Seit Jahren ringen Länder aus aller Welt um einen Vertrag, der chaotische Zustände wie bei der Corona-Pandemie verhindern soll. Nun gibt es einen Durchbruch – aber weitere Absprachen sind nötig.
Internationaler Pandemievertrag ist unterschriftsreif
Fünf Jahre nach Beginn der Corona-Pandemie haben sich viele Länder auf einen Pandemie-Vertrag geeinigt, der das gleiche Chaos wie während der früheren Krise verhindern soll. Nach über drei Jahren und zuletzt nächtelangen Diskussionen in Genf stimmten die Unterhändler einem Vertragstext zu.
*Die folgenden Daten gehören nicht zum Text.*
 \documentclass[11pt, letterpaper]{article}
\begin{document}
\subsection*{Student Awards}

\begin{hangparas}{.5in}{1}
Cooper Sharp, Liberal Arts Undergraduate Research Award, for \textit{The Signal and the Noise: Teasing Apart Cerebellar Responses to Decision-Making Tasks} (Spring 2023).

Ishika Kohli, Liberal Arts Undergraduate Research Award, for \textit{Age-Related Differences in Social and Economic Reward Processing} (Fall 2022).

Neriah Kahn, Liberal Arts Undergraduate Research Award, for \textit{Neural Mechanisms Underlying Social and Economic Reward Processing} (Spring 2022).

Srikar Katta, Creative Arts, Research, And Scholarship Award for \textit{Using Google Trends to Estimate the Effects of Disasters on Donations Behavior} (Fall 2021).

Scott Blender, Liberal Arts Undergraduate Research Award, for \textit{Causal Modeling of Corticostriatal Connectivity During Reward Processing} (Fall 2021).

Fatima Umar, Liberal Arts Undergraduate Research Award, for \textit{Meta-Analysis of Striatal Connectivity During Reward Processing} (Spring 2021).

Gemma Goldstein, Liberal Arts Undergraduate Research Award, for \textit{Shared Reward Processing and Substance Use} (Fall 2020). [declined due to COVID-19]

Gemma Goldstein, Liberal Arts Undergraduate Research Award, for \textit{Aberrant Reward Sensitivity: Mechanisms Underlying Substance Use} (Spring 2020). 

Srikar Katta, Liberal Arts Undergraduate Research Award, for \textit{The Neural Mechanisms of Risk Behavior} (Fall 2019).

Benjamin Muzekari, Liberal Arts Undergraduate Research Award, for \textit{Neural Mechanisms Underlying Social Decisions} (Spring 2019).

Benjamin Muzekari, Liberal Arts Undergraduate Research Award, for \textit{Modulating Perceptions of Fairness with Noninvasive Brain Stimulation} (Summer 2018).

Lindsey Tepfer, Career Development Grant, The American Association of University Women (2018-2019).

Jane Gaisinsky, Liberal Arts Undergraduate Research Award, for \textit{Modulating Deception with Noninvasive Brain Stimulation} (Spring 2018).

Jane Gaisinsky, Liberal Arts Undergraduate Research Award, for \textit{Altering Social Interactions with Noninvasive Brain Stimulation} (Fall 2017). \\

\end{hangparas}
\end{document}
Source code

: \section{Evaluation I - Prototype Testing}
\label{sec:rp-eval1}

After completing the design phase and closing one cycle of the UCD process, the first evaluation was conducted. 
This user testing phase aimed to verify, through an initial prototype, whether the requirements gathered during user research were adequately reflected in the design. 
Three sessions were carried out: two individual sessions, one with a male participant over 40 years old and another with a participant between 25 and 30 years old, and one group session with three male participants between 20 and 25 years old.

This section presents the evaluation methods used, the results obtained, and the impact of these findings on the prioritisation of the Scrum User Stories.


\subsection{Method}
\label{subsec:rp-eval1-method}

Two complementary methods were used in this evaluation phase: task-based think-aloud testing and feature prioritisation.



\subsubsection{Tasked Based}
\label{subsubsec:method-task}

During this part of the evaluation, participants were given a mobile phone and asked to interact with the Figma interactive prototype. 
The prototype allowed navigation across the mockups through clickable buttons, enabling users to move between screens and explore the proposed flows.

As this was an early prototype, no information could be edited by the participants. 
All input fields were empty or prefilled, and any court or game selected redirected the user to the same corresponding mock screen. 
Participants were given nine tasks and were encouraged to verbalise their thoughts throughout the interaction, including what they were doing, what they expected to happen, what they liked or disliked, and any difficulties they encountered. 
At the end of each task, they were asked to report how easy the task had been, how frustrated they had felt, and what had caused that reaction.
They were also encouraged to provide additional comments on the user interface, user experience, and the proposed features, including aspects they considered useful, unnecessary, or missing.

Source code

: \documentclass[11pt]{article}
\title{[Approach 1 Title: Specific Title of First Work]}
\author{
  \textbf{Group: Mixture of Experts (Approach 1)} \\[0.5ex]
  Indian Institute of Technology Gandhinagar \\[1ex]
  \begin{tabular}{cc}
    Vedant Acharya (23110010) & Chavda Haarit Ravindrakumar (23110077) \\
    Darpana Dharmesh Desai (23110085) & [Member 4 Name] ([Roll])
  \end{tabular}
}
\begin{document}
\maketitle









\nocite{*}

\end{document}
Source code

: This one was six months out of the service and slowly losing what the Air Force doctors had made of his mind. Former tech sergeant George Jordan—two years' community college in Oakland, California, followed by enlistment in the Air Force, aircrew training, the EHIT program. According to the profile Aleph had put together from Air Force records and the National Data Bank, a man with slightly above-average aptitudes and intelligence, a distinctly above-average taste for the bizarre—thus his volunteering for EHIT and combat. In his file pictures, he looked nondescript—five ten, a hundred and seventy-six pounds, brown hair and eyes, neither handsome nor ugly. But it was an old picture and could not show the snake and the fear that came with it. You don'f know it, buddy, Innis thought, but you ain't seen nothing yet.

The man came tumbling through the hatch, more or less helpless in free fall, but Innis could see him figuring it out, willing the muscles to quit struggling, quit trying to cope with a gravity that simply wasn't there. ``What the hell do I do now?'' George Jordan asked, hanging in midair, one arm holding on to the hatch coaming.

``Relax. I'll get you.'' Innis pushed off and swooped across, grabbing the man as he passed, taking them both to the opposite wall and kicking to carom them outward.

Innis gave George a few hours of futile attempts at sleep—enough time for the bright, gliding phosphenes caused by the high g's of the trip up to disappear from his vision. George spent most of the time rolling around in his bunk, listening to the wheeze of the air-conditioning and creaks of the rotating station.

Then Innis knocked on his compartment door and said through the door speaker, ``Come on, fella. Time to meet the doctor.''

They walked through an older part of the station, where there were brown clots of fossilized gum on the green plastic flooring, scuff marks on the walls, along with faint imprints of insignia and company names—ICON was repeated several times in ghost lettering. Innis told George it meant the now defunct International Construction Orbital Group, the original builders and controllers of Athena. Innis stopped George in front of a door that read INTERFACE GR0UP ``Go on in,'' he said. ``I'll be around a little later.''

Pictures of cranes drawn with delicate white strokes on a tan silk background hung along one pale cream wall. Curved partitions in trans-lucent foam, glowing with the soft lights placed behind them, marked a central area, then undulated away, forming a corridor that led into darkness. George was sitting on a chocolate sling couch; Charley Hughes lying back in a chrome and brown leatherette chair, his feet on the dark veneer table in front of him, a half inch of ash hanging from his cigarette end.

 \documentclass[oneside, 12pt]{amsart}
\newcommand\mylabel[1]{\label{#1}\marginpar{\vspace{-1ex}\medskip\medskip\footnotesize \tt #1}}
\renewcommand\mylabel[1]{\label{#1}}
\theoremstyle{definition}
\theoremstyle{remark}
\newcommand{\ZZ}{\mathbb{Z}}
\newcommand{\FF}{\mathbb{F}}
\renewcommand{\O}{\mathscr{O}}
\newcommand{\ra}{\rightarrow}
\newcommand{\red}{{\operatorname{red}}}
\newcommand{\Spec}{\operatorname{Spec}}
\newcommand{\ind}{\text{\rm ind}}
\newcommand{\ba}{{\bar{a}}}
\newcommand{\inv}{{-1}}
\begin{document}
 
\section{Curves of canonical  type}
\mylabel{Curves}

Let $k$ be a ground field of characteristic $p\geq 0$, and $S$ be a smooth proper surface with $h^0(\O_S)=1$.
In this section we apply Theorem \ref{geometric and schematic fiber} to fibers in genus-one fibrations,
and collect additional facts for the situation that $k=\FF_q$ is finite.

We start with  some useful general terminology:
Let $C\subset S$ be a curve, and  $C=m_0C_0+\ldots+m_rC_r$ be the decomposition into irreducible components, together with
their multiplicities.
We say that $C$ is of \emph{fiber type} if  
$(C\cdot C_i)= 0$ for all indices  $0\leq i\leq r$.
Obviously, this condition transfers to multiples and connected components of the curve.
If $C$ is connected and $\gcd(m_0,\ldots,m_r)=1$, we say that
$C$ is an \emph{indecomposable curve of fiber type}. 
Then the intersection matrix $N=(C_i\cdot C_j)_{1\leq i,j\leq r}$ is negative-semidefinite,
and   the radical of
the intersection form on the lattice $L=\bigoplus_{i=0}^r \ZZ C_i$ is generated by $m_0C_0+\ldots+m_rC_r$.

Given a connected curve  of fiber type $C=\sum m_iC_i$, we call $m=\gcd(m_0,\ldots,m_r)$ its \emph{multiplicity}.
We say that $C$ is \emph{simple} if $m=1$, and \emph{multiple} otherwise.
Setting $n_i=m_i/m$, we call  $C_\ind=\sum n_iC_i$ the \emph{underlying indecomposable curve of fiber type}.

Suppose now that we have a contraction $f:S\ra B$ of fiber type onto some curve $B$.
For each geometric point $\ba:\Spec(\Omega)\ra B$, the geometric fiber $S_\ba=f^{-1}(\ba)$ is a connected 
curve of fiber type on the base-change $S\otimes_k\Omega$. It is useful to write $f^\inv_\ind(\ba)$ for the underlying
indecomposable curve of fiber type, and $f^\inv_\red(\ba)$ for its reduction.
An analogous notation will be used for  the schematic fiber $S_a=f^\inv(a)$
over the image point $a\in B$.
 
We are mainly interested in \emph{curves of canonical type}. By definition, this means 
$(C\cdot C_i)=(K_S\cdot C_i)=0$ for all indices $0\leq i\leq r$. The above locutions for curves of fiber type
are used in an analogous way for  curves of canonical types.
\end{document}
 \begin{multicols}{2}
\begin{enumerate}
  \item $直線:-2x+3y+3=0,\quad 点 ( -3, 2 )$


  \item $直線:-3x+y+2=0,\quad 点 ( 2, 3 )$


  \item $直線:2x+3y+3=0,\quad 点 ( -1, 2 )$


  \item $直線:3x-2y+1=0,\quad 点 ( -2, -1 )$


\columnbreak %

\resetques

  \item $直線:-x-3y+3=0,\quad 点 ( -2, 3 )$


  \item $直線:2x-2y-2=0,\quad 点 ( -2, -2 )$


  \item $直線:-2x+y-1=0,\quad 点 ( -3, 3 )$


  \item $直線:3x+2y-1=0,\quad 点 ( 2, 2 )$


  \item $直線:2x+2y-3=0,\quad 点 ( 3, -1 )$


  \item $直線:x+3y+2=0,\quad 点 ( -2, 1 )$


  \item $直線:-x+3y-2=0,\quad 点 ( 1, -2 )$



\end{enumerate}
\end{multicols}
Dieser soll im Mai beim Jahrestreffen der 194 Mitglieder der Weltgesundheitsorganisation (WHO) in der Schweiz verabschiedet werden.
Ohne die USA
Seit dem Regierungswechsel in Washington haben die Vereinigten Staaten nicht mehr an den Verhandlungen teilgenommen. Der neue Präsident Donald Trump hat den Austritt aus der WHO angeordnet, der im Januar 2026 in Kraft tritt. Der nun ausgehandelte Vertrag gilt jedoch nur für Länder, deren Parlamente ihn ratifiziert haben. Die WHO kann auch nach Inkrafttreten keine Lockdowns, Reisebeschränkungen oder Impfungen anordnen. Es werden 60 Ratifizierungen benötigt, was nach Expertenmeinung einige Jahre dauern könnte.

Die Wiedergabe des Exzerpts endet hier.